Post by Allan Roth »

ikowik wrote: Tue Oct 25, 2022 1:16 pm
I do not have a Master's in finance. Just about all I know I learned here. I have almost completed my inflation-adjusted income ladder to supplement Social Security, for 25 years in retirement. I am surprised that Allan Roth, a finance professional, says it was difficult- but he also mentions he had never bought an individual TIPS before, even more surprising for someone who makes a living by advising clients on how to purchase and maintain a portfolio.
There are a few long threads here with detailed instructions on how to purchase TIPS at auction and on secondary market. There is an initial learning curve, but trust me, people who post intelligent comments here can do it.
Once constructed, there is little maintenance. The money is available when you need it. The one extra thing to do is re-investment of principal + interest if it exceeds my needs for that year, but this is not different from getting dividends and capital gains.
I also have a stash of I-Bonds purchased over several years. I plug them into the ladder to fill in the "gap" years.
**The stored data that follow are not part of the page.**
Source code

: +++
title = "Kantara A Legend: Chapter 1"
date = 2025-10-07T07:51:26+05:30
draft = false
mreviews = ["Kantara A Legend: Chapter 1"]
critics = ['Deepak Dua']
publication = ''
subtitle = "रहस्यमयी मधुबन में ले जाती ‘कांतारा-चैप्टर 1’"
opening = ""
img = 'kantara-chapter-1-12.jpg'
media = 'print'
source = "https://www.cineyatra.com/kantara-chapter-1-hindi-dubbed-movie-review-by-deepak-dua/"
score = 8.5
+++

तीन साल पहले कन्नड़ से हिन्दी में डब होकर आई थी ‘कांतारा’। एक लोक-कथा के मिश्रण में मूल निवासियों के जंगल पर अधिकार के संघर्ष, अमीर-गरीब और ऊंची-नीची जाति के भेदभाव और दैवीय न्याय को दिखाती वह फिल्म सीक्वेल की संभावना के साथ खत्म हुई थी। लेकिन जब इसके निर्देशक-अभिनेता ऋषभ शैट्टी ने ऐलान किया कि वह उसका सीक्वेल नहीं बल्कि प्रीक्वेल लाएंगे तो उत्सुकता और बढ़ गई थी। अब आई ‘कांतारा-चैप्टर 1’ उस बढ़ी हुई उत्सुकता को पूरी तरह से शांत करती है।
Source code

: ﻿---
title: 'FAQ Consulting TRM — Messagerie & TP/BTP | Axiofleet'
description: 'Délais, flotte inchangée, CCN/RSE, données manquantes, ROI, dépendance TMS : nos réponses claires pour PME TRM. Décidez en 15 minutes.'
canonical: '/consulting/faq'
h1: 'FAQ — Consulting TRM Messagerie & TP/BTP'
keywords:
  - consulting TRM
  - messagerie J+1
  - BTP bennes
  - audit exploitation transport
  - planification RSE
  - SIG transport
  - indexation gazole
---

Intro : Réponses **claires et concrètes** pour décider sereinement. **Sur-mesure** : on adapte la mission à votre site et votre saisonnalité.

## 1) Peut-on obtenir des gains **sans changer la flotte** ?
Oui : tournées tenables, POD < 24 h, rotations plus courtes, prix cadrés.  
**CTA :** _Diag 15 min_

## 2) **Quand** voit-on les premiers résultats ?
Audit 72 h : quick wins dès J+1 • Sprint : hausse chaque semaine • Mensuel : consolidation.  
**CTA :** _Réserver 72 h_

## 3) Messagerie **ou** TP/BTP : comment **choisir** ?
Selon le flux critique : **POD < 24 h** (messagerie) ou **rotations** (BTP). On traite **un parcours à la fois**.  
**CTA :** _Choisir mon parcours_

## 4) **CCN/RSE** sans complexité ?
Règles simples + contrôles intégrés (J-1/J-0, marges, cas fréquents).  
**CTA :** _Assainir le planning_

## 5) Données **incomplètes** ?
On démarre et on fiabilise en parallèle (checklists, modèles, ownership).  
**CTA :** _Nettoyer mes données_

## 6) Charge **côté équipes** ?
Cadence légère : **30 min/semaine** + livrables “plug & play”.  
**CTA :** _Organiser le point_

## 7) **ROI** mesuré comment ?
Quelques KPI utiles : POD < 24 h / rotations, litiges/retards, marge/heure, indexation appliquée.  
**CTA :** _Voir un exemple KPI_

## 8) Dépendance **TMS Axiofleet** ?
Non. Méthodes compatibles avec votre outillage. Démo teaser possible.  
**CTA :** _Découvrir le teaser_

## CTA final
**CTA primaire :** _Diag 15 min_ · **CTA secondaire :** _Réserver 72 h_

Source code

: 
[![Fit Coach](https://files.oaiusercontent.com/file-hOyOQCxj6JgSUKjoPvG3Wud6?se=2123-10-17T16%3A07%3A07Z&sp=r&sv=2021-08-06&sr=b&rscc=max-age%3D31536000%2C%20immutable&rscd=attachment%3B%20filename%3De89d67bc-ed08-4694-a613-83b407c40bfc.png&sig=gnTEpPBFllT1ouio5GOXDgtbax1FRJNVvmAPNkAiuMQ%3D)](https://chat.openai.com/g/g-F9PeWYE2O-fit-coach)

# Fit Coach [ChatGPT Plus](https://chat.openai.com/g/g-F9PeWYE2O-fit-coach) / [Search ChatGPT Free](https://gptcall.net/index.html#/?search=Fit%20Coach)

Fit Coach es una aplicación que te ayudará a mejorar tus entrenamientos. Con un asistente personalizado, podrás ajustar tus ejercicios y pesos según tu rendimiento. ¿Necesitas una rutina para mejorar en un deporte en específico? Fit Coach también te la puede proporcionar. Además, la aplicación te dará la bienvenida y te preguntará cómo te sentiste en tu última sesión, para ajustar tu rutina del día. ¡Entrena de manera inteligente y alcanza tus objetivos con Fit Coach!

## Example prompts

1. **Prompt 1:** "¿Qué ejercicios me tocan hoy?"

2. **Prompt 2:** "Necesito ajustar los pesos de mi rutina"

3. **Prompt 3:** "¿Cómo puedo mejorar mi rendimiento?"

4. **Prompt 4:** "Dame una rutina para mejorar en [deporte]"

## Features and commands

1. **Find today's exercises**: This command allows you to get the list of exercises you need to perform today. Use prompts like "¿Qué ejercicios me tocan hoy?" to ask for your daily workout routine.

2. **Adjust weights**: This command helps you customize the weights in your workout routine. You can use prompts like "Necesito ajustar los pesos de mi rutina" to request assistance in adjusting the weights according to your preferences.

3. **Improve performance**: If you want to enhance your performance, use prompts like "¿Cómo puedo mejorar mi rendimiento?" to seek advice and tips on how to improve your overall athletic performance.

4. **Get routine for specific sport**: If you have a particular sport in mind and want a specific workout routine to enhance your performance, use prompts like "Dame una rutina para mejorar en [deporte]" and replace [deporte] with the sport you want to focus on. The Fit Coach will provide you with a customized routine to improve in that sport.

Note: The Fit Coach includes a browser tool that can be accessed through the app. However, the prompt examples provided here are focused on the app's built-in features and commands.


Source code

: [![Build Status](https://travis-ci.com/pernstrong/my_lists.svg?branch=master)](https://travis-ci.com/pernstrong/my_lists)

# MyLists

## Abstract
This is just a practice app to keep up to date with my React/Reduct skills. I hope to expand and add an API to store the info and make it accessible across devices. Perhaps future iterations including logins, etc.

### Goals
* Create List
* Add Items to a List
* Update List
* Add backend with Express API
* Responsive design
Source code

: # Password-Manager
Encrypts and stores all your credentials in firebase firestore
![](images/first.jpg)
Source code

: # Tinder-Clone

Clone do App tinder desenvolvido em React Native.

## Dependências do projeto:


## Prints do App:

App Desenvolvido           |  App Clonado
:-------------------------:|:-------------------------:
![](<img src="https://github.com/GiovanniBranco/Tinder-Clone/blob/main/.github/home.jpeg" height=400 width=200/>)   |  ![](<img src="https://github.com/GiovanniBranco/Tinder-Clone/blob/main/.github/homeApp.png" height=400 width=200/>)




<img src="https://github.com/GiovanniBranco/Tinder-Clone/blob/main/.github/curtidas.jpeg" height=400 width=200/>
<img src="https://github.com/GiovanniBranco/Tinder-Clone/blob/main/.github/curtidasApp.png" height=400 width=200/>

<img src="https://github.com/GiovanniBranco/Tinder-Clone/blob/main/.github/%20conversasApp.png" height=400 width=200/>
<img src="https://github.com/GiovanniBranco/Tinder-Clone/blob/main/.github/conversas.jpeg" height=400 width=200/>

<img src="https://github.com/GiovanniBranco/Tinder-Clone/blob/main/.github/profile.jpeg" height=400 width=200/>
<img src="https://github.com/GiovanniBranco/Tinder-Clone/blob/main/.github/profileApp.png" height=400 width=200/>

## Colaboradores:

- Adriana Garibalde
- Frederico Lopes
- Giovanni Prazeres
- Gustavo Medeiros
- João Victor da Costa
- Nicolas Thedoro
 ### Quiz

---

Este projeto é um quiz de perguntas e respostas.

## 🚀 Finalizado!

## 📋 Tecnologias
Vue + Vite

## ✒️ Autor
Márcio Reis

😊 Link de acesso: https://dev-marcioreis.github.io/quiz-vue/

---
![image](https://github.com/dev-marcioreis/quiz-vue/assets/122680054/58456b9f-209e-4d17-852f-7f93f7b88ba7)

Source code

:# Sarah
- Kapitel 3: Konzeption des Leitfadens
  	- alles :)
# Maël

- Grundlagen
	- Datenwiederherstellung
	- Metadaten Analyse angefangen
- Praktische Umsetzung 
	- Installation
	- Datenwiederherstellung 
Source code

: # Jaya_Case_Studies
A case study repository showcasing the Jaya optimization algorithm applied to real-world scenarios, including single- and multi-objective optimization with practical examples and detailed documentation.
I'm sorry to disappoint you but, IMO, financial planning is not about trading. My investing philosophy is aligned with the late John C. Bogle which is to use broad index funds rather than buying individual securities. Buying bonds in the secondary market is far more difficult than stocks as their are no exchanges. For each purchase, I had to find a seller willing to sell small quantities of TIPS at a reasonable price. Then, when I accepted, many of the trades did not go through and were eventually cancelled. I had to resubmit and for some, call the bond desk to get them to push it through, sometimes with long hold times to reach the bond desks.

Relative to buying VTI or VTSAX, i found this difficult and time consuming. Ikowik, how did you get around those issues I faced as i'd love to learn from you as I certainly learned from #Cruncher.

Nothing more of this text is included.